Spatial interaction modeling involves the analysis of flows from an origin to a destination either over physical space (i.e., migration) or through abstract space (i.e., telecommunication). Despite being a fundamental technique to regional science (citation), there is relatively little software available to carry out spatial interaction modeling and the analysis of flow data. Therefore, the purpose of this primer is to provide an overview of the recently develped spatial interaction modeling (SpInt) module of the python spatial analysis library (PySAL). First, the current framework of the module will be highlighted. Next, the main functionality of the module will be illustrated with a common regional science example, migration flows, with a dataset previously used for spatial interaction modeling tutorials in the R programming environment. Finally, some auxilliary functionality and future additions are discussed. 


## 2 The SpInt Framework

### 2.1 Modeling framework

The core purpose of the SpInt module is to provide the functionality to calibrate spatial interaction models. Since the "family" of spatial interaction models put forth by Wilson (Wilson, 1971) are perhaps the most popular, they were chosen as the starting point of the module. Consider the basic gravity model (Fotheringham & O'Kelly, 1989), 

$$T_{ij} = k\frac{V_{i}^\mu W_{j}^\alpha}{d_{ij}^\beta} \quad(1)$$
where 

$T_{ij}$ = an $n$ by $m$ matrix of flows between $n$ origins (subscripted by $i$) to $m$ destinations (subscripted by $j$)

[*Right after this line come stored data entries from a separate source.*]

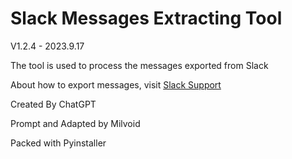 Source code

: # Slack Messages Extracting Tool

V1.2.4 - 2023.9.17

The tool is used to process the messages exported from Slack

About how to export messages, visit [Slack Support](https://slack.com/help/articles/201658943-Export-your-workspace-data)

Created By ChatGPT

Prompt and Adapted by Milvoid

Packed with Pyinstaller
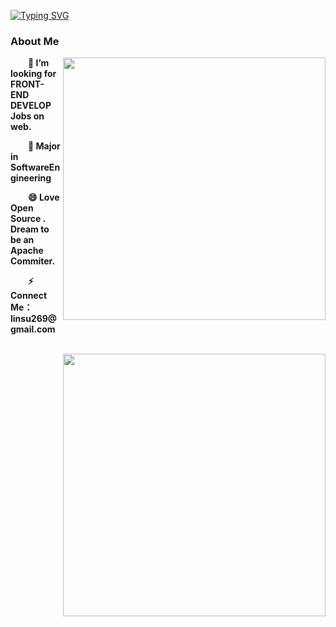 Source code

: [![Typing SVG](https://readme-typing-svg.herokuapp.com?font=Fira+Code&pause=1000&random=false&width=435&lines=Hi+I+am+Su+%F0%9F%91%8B;A+Front-End+Development+Engineer)](https://git.io/typing-svg)

### About Me
 <a><img align="right" width="420" src="https://github-readme-stats.vercel.app/api?username=LofiSu&bg_color=30,e96443,904e95&title_color=fff&text_color=fff&hide_border=true" /></a>

<p><strong>&emsp;&emsp;👀 I’m looking for FRONT-END DEVELOP Jobs on web.</p>

<p><strong>&emsp;&emsp;🌱 Major in SoftwareEngineering</p>

<p><strong>&emsp;&emsp;😄 Love Open Source . Dream to be an Apache Commiter.</p>

<p><strong>&emsp;&emsp;⚡ Connect Me：linsu269@gmail.com</strong></p>
 
\
<img align="right" width="420" src="https://github-readme-stats.vercel.app/api/top-langs/?username=LofiSu&layout=compact&bg_color=30,e96443,904e95&title_color=fff&text_color=fff&hide_border=true" />

<!---
LofiSu/LofiSu is a ✨ special ✨ repository because its `README.md` (this file) appears on your GitHub profile.
You can click the Preview link to take a look at your changes.
--->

$V$ = an $n$ by 1 and $m$ by 1 vectors of origin attributes

$W$ = an $n$ by 1 and $m$ by 1 vectors of destination attributes

$d$ = an $n$ by $m$ matrix of the costs to overcome the physical separation between  $i$ and $j$ (usually distance or time)

$k$ = a scaling factor to be estimated

$\mu$ = a vector of exponential parameters representing the effect origin attributes on flows

$\alpha$ = a vector of exponential parameters representing the effect destination attributes on flows

$\beta$ = an exponential parameter representing the effect of movement costs on flows. 

When data for $T$, $V$,  $W$, and $d$ are available we can estimate the model parameters (also called calibration), which summarize the effect that each model component contributes towards explaining the system of known flows ($T$). In contrast, known parameters can be used to predict unknown flows when there are deviations in model components ($V$, $W$, and $d$) or the set of locations in the system are altered.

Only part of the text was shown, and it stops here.